> [WHAT YOU WILL DO]: Collect every line below that contains the word "held".

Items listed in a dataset
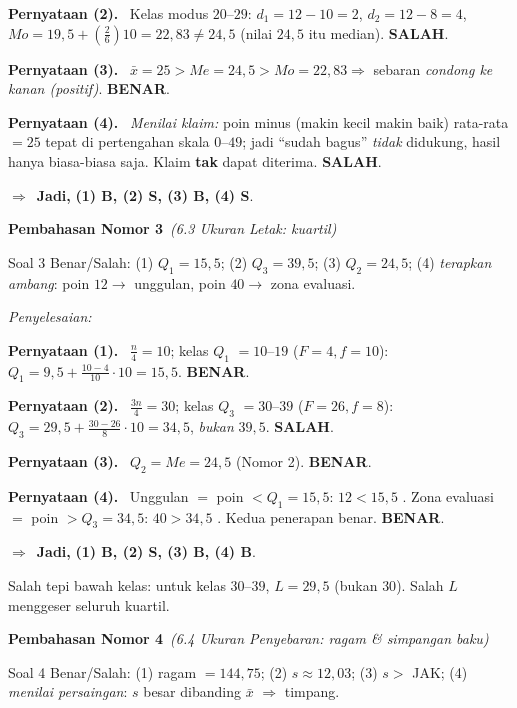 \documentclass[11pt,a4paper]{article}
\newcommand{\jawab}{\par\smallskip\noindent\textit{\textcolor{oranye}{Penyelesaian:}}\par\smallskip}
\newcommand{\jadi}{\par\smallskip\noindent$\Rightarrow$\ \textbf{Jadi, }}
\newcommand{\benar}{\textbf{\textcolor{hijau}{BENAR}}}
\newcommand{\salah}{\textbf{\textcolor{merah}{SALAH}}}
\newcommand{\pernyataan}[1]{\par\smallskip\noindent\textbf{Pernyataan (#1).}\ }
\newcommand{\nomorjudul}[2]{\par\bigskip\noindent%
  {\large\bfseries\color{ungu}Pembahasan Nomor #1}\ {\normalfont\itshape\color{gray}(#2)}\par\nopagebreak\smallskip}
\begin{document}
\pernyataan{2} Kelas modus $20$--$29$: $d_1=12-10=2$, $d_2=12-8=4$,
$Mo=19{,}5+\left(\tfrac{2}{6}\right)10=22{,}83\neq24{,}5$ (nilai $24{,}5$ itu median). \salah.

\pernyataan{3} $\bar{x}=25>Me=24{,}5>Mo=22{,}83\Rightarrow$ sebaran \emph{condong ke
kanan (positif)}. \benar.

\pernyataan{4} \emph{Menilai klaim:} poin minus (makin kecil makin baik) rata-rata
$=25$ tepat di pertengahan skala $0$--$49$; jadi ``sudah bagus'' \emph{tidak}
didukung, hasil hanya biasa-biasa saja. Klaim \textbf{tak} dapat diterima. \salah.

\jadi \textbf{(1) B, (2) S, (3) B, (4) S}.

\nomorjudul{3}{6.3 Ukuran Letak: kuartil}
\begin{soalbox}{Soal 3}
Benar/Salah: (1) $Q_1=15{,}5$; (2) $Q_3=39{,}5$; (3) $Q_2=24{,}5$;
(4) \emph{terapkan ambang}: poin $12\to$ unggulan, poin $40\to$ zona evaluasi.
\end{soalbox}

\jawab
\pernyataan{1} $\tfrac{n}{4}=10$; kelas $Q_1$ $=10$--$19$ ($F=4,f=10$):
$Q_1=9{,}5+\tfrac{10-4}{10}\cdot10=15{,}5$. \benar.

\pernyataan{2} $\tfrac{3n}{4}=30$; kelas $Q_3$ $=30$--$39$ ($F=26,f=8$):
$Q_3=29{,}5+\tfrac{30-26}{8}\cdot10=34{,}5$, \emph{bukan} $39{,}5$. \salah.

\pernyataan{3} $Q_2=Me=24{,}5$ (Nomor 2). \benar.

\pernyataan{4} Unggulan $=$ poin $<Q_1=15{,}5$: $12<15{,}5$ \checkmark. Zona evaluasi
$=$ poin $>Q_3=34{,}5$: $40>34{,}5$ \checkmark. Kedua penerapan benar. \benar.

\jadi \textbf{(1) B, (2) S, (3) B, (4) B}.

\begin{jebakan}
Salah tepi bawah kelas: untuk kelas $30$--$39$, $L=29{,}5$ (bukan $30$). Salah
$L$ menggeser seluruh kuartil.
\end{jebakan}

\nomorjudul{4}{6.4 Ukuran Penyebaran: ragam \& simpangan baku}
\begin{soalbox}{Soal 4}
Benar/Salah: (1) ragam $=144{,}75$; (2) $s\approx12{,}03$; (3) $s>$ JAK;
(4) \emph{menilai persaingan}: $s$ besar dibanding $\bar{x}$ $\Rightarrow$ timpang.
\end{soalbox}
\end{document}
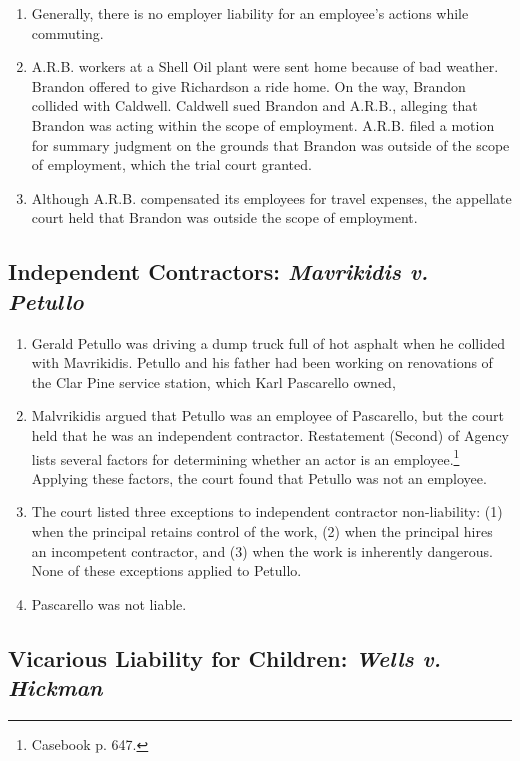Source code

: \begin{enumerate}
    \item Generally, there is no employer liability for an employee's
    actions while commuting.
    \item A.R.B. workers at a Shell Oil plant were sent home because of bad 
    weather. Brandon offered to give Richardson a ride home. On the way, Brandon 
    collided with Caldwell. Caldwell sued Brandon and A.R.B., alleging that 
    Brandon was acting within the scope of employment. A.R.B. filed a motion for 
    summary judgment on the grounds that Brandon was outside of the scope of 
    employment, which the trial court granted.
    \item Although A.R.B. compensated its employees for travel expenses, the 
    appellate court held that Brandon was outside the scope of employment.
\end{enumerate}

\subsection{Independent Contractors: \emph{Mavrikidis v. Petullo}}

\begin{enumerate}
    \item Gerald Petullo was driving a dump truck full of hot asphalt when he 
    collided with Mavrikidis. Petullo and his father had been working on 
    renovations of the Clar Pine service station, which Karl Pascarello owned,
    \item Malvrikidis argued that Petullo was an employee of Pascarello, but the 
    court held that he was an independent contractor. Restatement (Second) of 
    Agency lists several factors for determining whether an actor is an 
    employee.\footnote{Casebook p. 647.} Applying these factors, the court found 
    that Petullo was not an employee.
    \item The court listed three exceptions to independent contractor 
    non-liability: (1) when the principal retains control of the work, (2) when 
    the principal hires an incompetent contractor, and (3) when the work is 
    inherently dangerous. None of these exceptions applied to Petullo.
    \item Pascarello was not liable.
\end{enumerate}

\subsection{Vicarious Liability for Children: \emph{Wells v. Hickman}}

> [ANSWER TO THIS TASK]:
    appellate court held that Brandon was outside the scope of employment.
    court held that he was an independent contractor. Restatement (Second) of 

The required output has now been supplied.